An accurate tool for the fast generation of dark matter halo catalogs

TL;DR

This paper introduces a fast, parallel implementation of the PINOCCHIO algorithm, based on Lagrangian Perturbation Theory, for efficiently generating dark matter halo catalogs that closely match large-scale structure statistics from N-body simulations.

Contribution

The paper presents a new parallel, computationally efficient version of PINOCCHIO that accurately predicts halo catalogs and clustering statistics, significantly reducing computational time compared to traditional N-body simulations.

Findings

PINOCCHIO accurately reproduces large-scale halo clustering.

The code scales well with computational resources.

Halo power spectrum agreement within 10% on large scales.

Abstract

We present a new parallel implementation of the PINpointing Orbit Crossing-Collapsed HIerarchical Objects (PINOCCHIO) algorithm, a quick tool, based on Lagrangian Perturbation Theory, for the hierarchical build-up of Dark Matter halos in cosmological volumes.
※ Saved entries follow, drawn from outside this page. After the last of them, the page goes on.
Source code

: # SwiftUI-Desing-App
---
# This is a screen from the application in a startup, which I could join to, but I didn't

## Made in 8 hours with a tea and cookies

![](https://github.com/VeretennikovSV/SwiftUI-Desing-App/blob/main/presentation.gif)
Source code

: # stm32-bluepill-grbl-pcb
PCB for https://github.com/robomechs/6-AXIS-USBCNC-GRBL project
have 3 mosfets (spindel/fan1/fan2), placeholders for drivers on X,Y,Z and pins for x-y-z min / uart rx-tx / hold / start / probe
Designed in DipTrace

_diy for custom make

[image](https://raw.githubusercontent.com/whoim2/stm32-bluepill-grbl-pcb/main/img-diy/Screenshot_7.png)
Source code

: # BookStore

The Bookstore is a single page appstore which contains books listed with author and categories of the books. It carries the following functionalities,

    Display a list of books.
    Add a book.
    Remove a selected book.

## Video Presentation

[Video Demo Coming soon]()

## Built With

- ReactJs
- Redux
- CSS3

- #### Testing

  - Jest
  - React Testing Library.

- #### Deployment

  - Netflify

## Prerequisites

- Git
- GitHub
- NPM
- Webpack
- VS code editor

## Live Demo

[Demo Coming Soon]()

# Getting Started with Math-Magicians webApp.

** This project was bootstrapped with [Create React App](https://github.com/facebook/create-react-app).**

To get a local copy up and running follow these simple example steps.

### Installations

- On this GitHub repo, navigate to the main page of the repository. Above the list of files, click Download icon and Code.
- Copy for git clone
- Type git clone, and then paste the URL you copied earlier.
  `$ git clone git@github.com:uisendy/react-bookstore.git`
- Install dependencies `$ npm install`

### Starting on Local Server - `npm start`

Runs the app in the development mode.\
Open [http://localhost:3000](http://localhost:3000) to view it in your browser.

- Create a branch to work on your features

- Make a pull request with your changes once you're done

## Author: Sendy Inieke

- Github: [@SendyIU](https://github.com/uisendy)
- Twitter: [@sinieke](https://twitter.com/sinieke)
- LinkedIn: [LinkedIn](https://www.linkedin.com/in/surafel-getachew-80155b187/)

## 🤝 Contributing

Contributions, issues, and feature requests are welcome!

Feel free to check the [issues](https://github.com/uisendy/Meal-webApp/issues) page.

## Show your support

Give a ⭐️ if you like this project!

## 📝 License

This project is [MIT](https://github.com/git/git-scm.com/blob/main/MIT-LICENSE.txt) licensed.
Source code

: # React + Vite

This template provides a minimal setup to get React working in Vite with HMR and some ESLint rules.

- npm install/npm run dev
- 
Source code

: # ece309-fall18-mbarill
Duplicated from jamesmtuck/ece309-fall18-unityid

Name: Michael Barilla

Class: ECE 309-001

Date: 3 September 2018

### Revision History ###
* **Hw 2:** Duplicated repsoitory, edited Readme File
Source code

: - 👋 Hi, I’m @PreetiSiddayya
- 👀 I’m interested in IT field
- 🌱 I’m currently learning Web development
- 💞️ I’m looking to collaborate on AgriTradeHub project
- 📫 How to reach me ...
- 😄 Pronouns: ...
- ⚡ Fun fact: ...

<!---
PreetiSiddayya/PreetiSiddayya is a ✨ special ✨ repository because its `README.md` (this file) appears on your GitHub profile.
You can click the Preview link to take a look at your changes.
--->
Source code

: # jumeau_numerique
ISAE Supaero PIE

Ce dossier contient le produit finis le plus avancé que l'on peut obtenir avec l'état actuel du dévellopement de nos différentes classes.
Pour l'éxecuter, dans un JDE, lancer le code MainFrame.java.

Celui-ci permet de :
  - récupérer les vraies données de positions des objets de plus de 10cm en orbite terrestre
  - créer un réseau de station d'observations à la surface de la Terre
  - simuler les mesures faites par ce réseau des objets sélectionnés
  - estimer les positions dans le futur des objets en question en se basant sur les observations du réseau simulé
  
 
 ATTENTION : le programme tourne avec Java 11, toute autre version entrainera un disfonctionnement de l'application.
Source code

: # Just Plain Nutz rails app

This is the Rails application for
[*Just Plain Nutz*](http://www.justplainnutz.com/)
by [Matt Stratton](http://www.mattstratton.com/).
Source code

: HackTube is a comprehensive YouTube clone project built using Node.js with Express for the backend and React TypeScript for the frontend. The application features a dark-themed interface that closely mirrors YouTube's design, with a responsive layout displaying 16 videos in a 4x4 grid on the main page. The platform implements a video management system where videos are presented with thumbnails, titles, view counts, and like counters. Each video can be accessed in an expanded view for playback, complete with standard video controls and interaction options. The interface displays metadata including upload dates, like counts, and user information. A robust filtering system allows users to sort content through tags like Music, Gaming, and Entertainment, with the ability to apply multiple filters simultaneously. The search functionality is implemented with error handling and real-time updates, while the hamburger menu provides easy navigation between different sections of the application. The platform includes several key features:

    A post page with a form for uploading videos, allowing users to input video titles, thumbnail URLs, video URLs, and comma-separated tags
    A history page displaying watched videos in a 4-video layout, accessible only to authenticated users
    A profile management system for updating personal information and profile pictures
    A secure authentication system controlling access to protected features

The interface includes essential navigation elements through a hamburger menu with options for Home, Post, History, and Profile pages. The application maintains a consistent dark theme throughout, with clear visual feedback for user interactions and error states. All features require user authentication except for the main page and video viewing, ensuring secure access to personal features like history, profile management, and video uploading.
To assess its ability to predict halo correlations on large scales, we compare its results with those of an N-body simulation of a 3 Gpc/h box sampled with 2048^3 particles taken from the MICE suite, matching the same seeds for the initial conditions. Thanks to the FFTW libraries and to the relatively simple design, the code shows very good scaling properties. The CPU time required by PINOCCHIO is a tiny fraction (~1/2000) of that required by the MICE simulation. Varying some of PINOCCHIO numerical parameters allows one to produce a universal mass function that lies in the range allowed by published fits, although it underestimates the MICE mass function of FoF halos in the high mass tail. We compare the matter-halo and the halo-halo power spectra with those of the MICE simulation and find that these 2-point statistics are well recovered on large scales. In particular, when catalogs are matched in number density, agreement within ten per cent is achieved for the halo power spectrum. At scales k>0.1 h/Mpc, the inaccuracy of the Zel'dovich approximation in locating halo positions causes an underestimate of the power spectrum that can be modeled as a Gaussian factor with a damping scale of d=3 Mpc/h at z=0, decreasing at higher redshift. Finally, a remarkable match is obtained for the reduced halo bispectrum, showing a good description of nonlinear halo bias. Our results demonstrate the potential of PINOCCHIO as an accurate and flexible tool for generating large ensembles of mock galaxy surveys, with interesting applications for the analysis of large galaxy redshift surveys.